Much Ado About Traversal¶
(Or, why you should care about it.)
Note
This chapter was adapted, with permission, from a blog post by Rob Miller.
Traversal is an alternative to URL dispatch which allows Pyramid applications to map URLs to code.
Note
Ex-Zope users who are already familiar with traversal and view lookup conceptually may want to skip directly to the Traversal chapter, which discusses technical details. This chapter is mostly aimed at people who have previous Pylons experience or experience in another framework which does not provide traversal, and need an introduction to the "why" of traversal.
Some folks who have been using Pylons and its Routes-based URL matching for a long time are being exposed for the first time, via Pyramid, to new ideas such as "traversal" and "view lookup" as a way to route incoming HTTP requests to callable code. Some of the same folks believe that traversal is hard to understand. Others question its usefulness; URL matching has worked for them so far, so why should they even consider dealing with another approach, one which doesn't fit their brain and which doesn't provide any immediately obvious value?
You can be assured that if you don't want to understand traversal, you don't have to. You can happily build Pyramid applications with only URL dispatch. However, there are some straightforward, real-world use cases that are much more easily served by a traversal-based approach than by a pattern-matching mechanism. Even if you haven't yet hit one of these use cases yourself, understanding these new ideas is worth the effort for any web developer so you know when you might want to use them. Traversal is actually a straightforward metaphor easily comprehended by anyone who's ever used a run-of-the-mill file system with folders and files.
URL Dispatch¶
Let's step back and consider the problem we're trying to solve. An HTTP request for a particular path has been routed to our web application. The requested path will possibly invoke a specific view callable function defined somewhere in our app. We're trying to determine which callable function, if any, should be invoked for a given requested URL.
Many systems, including Pyramid, offer a simple solution. They offer the concept of "URL matching". URL matching approaches this problem by parsing the URL path and comparing the results to a set of registered "patterns", defined by a set of regular expressions or some other URL path templating syntax. Each pattern is mapped to a callable function somewhere; if the request path matches a specific pattern, the associated function is called. If the request path matches more than one pattern, some conflict resolution scheme is used, usually a simple order precedence so that the first match will take priority over any subsequent matches. If a request path doesn't match any of the defined patterns, a "404 Not Found" response is returned.
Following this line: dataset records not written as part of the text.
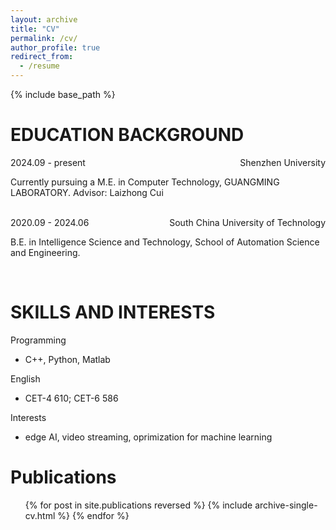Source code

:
 ```yaml
---
layout: archive
title: "CV"
permalink: /cv/
author_profile: true
redirect_from:
  - /resume
---
```


{% include base_path %}

EDUCATION BACKGROUND
======

<div style="display: flex;">
  <div style="flex: 1; text-align: left;"> 2024.09 - present</div>
  <div style="flex: 1; text-align: right;"> Shenzhen University</div>
</div>



 Currently pursuing a M.E. in Computer Technology, GUANGMING LABORATORY.
 Advisor: Laizhong Cui</li> 

<!-- *** -->
<br>

<div style="display: flex;">
  <div style="flex: 1; text-align: left;"> 2020.09 - 2024.06</div>
  <div style="flex: 1; text-align: right;"> South China University of Technology</div>
</div>

B.E. in Intelligence Science and Technology, School of Automation Science and Engineering.
<!-- <h5> <li>Relevant coursework: Pattern Recognition, Machine Learning, C++ Programming</li></h5> -->


<!-- * Ph.D in Version Control Theory, GitHub University, 2018 (expected)
* M.S. in Jekyll, GitHub University, 2014
* B.S. in GitHub, GitHub University, 2012

Work experience
======
* Spring 2024: Academic Pages Collaborator
  * Github University
  * Duties includes: Updates and improvements to template
  * Supervisor: The Users

* Fall 2015: Research Assistant
  * Github University
  * Duties included: Merging pull requests
  * Supervisor: Professor Hub

* Summer 2015: Research Assistant
  * Github University
  * Duties included: Tagging issues
  * Supervisor: Professor Git -->
  
<br>

SKILLS AND INTERESTS
======

Programming
* C++, Python, Matlab

English
* CET-4 610; CET-6 586

Interests
* edge AI, video streaming, oprimization for machine learning

<!-- * Skill 1
* Skill 2
  * Sub-skill 2.1
  * Sub-skill 2.2
  * Sub-skill 2.3
* Skill 3 -->

Publications
======
  <ul>{% for post in site.publications reversed %}
    {% include archive-single-cv.html %}
  {% endfor %}</ul>
  
<!-- Talks
======
  <ul>{% for post in site.talks reversed %}
    {% include archive-single-talk-cv.html  %}
  {% endfor %}</ul>
  
Teaching
======
  <ul>{% for post in site.teaching reversed %}
    {% include archive-single-cv.html %}
  {% endfor %}</ul>
  
Service and leadership
======
* Currently signed in to 43 different slack teams -->
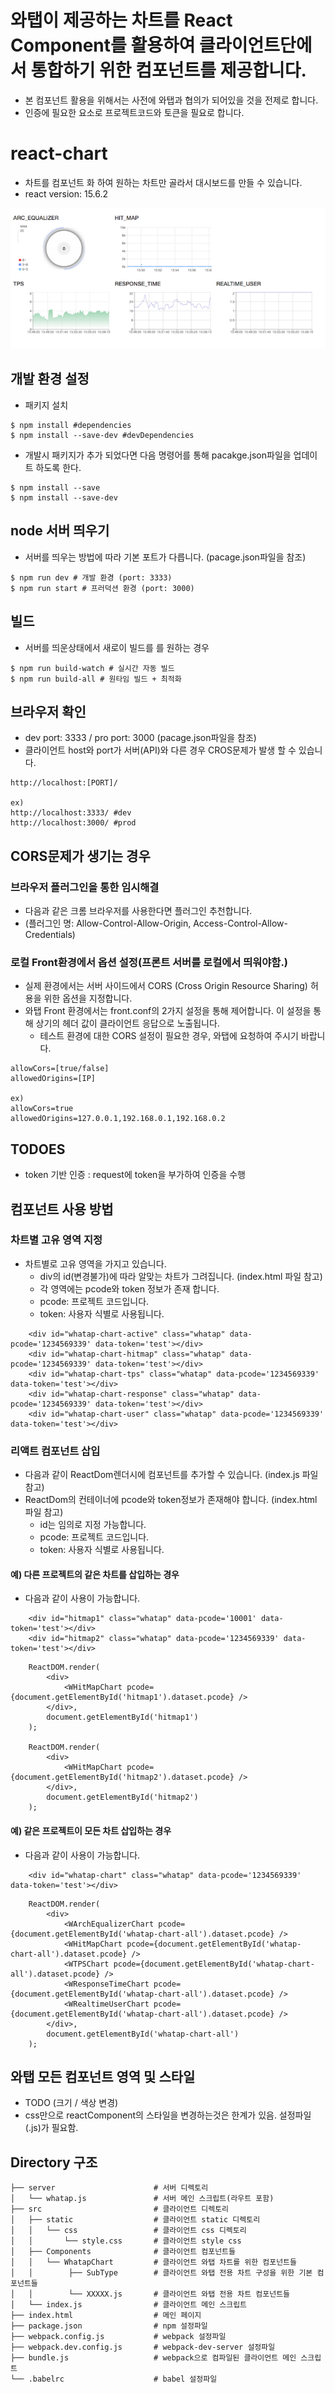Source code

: # 와탭이 제공하는 차트를 React Component를 활용하여 클라이언트단에서 통합하기 위한 컴포넌트를 제공합니다.
- 본 컴포넌트 활용을 위해서는 사전에 와탭과 협의가 되어있을 것을 전제로 합니다.
- 인증에 필요한 요소로 프로젝트코드와 토큰을 필요로 합니다.

# react-chart
- 차트를 컴포넌트 화 하여 원하는 차트만 골라서 대시보드를  만들 수 있습니다.
- react version: 15.6.2

![react-chart](./screen-shot.png "react-chart(WHATAP)")

## 개발 환경 설정
- 패키지 설치

```
$ npm install #dependencies
$ npm install --save-dev #devDependencies
```

- 개발시 패키지가 추가 되었다면 다음 명령어를 통해 pacakge.json파일을 업데이트 하도록 한다.

```
$ npm install --save
$ npm install --save-dev
```

## node 서버 띄우기
- 서버를 띄우는 방법에 따라 기본 포트가 다릅니다. (pacage.json파일을 참조)

```
$ npm run dev # 개발 환경 (port: 3333)
$ npm run start # 프러덕션 환경 (port: 3000)
```

## 빌드
- 서버를 띄운상태에서 새로이 빌드를 를 원하는 경우

```
$ npm run build-watch # 실시간 자동 빌드
$ npm run build-all # 원타임 빌드 + 최적화
```

## 브라우저 확인
- dev port: 3333 / pro port: 3000 (pacage.json파일을 참조)
- 클라이언트 host와 port가 서버(API)와 다른 경우 CROS문제가 발생 할 수 있습니다. 

```
http://localhost:[PORT]/

ex)
http://localhost:3333/ #dev
http://localhost:3000/ #prod
```

## CORS문제가 생기는 경우
### 브라우저 플러그인을 통한 임시해결
- 다음과 같은 크롬 브라우저를 사용한다면 플러그인 추천합니다.
- (플러그인 명: Allow-Control-Allow-Origin, Access-Control-Allow-Credentials)

### 로컬 Front환경에서 옵션 설정(프론트 서버를 로컬에서 띄워야함.)
- 실제 환경에서는 서버 사이드에서 CORS (Cross Origin Resource Sharing) 허용을 위한 옵션을 지정합니다.
- 와탭 Front 환경에서는 front.conf의 2가지 설정을 통해 제어합니다. 이 설정을 통해 상기의 헤더 값이 클라이언트 응답으로 노출됩니다.
    - 테스트 환경에 대한 CORS 설정이 필요한 경우, 와탭에 요청하여 주시기 바랍니다.

```
allowCors=[true/false]
allowedOrigins=[IP] 

ex) 
allowCors=true
allowedOrigins=127.0.0.1,192.168.0.1,192.168.0.2
```

## TODOES
- token 기반 인증 : request에 token을 부가하여 인증을 수행


## 컴포넌트 사용 방법
### 차트별 고유 영역 지정
- 차트별로 고유 영역을 가지고 있습니다. 
    - div의 id(변경불가)에 따라 알맞는 차트가 그려집니다. (index.html 파일 참고)
    - 각 영역에는 pcode와 token 정보가 존재 합니다.
    - pcode: 프로젝트 코드입니다.
    - token: 사용자 식별로 사용됩니다.

```
    <div id="whatap-chart-active" class="whatap" data-pcode='1234569339' data-token='test'></div>
    <div id="whatap-chart-hitmap" class="whatap" data-pcode='1234569339' data-token='test'></div>
    <div id="whatap-chart-tps" class="whatap" data-pcode='1234569339' data-token='test'></div>
    <div id="whatap-chart-response" class="whatap" data-pcode='1234569339' data-token='test'></div>
    <div id="whatap-chart-user" class="whatap" data-pcode='1234569339' data-token='test'></div>
```

### 리액트 컴포넌트 삽입
- 다음과 같이 ReactDom렌더시에 컴포넌트를 추가할 수 있습니다. (index.js 파일 참고)
- ReactDom의 컨테이너에 pcode와 token정보가 존재해야 합니다. (index.html 파일 참고)
    - id는 임의로 지정 가능합니다.
    - pcode: 프로젝트 코드입니다.
    - token: 사용자 식별로 사용됩니다.

#### 예) 다른 프로젝트의 같은 차트를 삽입하는 경우
- 다음과 같이 사용이 가능합니다.

```
    <div id="hitmap1" class="whatap" data-pcode='10001' data-token='test'></div>
    <div id="hitmap2" class="whatap" data-pcode='1234569339' data-token='test'></div>
```

```
    ReactDOM.render(
        <div>
            <WHitMapChart pcode={document.getElementById('hitmap1').dataset.pcode} />
        </div>,
        document.getElementById('hitmap1')
    );

    ReactDOM.render(
        <div>
            <WHitMapChart pcode={document.getElementById('hitmap2').dataset.pcode} />
        </div>,
        document.getElementById('hitmap2')
    );
```

#### 예) 같은 프로젝트이 모든 차트 삽입하는 경우 
- 다음과 같이 사용이 가능합니다.

```
    <div id="whatap-chart" class="whatap" data-pcode='1234569339' data-token='test'></div>
```

```
    ReactDOM.render(
        <div>
            <WArchEqualizerChart pcode={document.getElementById('whatap-chart-all').dataset.pcode} />
            <WHitMapChart pcode={document.getElementById('whatap-chart-all').dataset.pcode} />
            <WTPSChart pcode={document.getElementById('whatap-chart-all').dataset.pcode} />
            <WResponseTimeChart pcode={document.getElementById('whatap-chart-all').dataset.pcode} />
            <WRealtimeUserChart pcode={document.getElementById('whatap-chart-all').dataset.pcode} />
        </div>,
        document.getElementById('whatap-chart-all')
    );
```

## 와탭 모든 컴포넌트 영역 및 스타일
- TODO (크기 / 색상 변경)
- css만으로 reactComponent의 스타일을 변경하는것은 한계가 있음. 설정파일(.js)가 필요함.

## Directory 구조 

```
├── server                      # 서버 디렉토리
│   └── whatap.js               # 서버 메인 스크립트(라우트 포함)
├── src                         # 클라이언트 디렉토리
│   ├── static                  # 클라이언트 static 디렉토리
│   │   └── css                 # 클라이언트 css 디렉토리
│   │       └── style.css       # 클라이언트 style css
│   ├── Components              # 클라이언트 컴포넌트들
│   │   └── WhatapChart         # 클라이언트 와탭 차트를 위한 컴포넌트들
│   │        ├── SubType        # 클라이언트 와탭 전용 차트 구성을 위한 기본 컴포넌트들
│   │        └── XXXXX.js       # 클라이언트 와탭 전용 차트 컴포넌트들
│   └── index.js                # 클라이언트 메인 스크립트
├── index.html                  # 메인 페이지
├── package.json                # npm 설정파일
├── webpack.config.js           # webpack 설정파일
├── webpack.dev.config.js       # webpack-dev-server 설정파일
├── bundle.js                   # webpack으로 컴파일된 클라이언트 메인 스크립트
└── .babelrc                    # babel 설정파일
```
In Pyramid, we offer an implementation of URL matching which we call URL
dispatch. Using Pyramid syntax, we might have a match pattern such as
/{userid}/photos/{photoid}
, mapped to a photo_view()
function defined
somewhere in our code. Then a request for a path such as
/joeschmoe/photos/photo1
would be a match, and the photo_view()
function would be invoked to handle the request. Similarly,
/{userid}/blog/{year}/{month}/{postid}
might map to a blog_post_view()
function, so /joeschmoe/blog/2010/12/urlmatching
would trigger the
function, which presumably would know how to find and render the
urlmatching
blog post.
Historical Refresher¶
Now that we've refreshed our understanding of URL dispatch, we'll dig
in to the idea of traversal. Before we do, though, let's take a trip down
memory lane. If you've been doing web work for a while, you may remember a
time when we didn't have fancy web frameworks like Pylons and
Pyramid. Instead, we had general purpose HTTP servers that primarily
served files off of a file system. The "root" of a given site mapped to a
particular folder somewhere on the file system. Each segment of the request
URL path represented a subdirectory. The final path segment would be either a
directory or a file, and once the server found the right file it would package
it up in an HTTP response and send it back to the client. So serving up a
request for /joeschmoe/photos/photo1
literally meant that there was a
joeschmoe
folder somewhere, which contained a photos
folder, which in
turn contained a photo1
file. If at any point along the way we find that
there is not a folder or file matching the requested path, we return a 404
response.
As the web grew more dynamic, however, a little bit of extra complexity was
added. Technologies such as CGI and HTTP server modules were developed. Files
were still looked up on the file system, but if the file ended with (for
example) .cgi
or .php
, or if it lived in a special folder, instead of
simply sending the file to the client the server would read the file, execute
it using an interpreter of some sort, and then send the output from this
process to the client as the final result. The server configuration specified
which files would trigger some dynamic code, with the default case being to
just serve the static file.
Traversal (a.k.a., Resource Location)¶
Believe it or not, if you understand how serving files from a file system works, you understand traversal. And if you understand that a server might do something different based on what type of file a given request specifies, then you understand view lookup.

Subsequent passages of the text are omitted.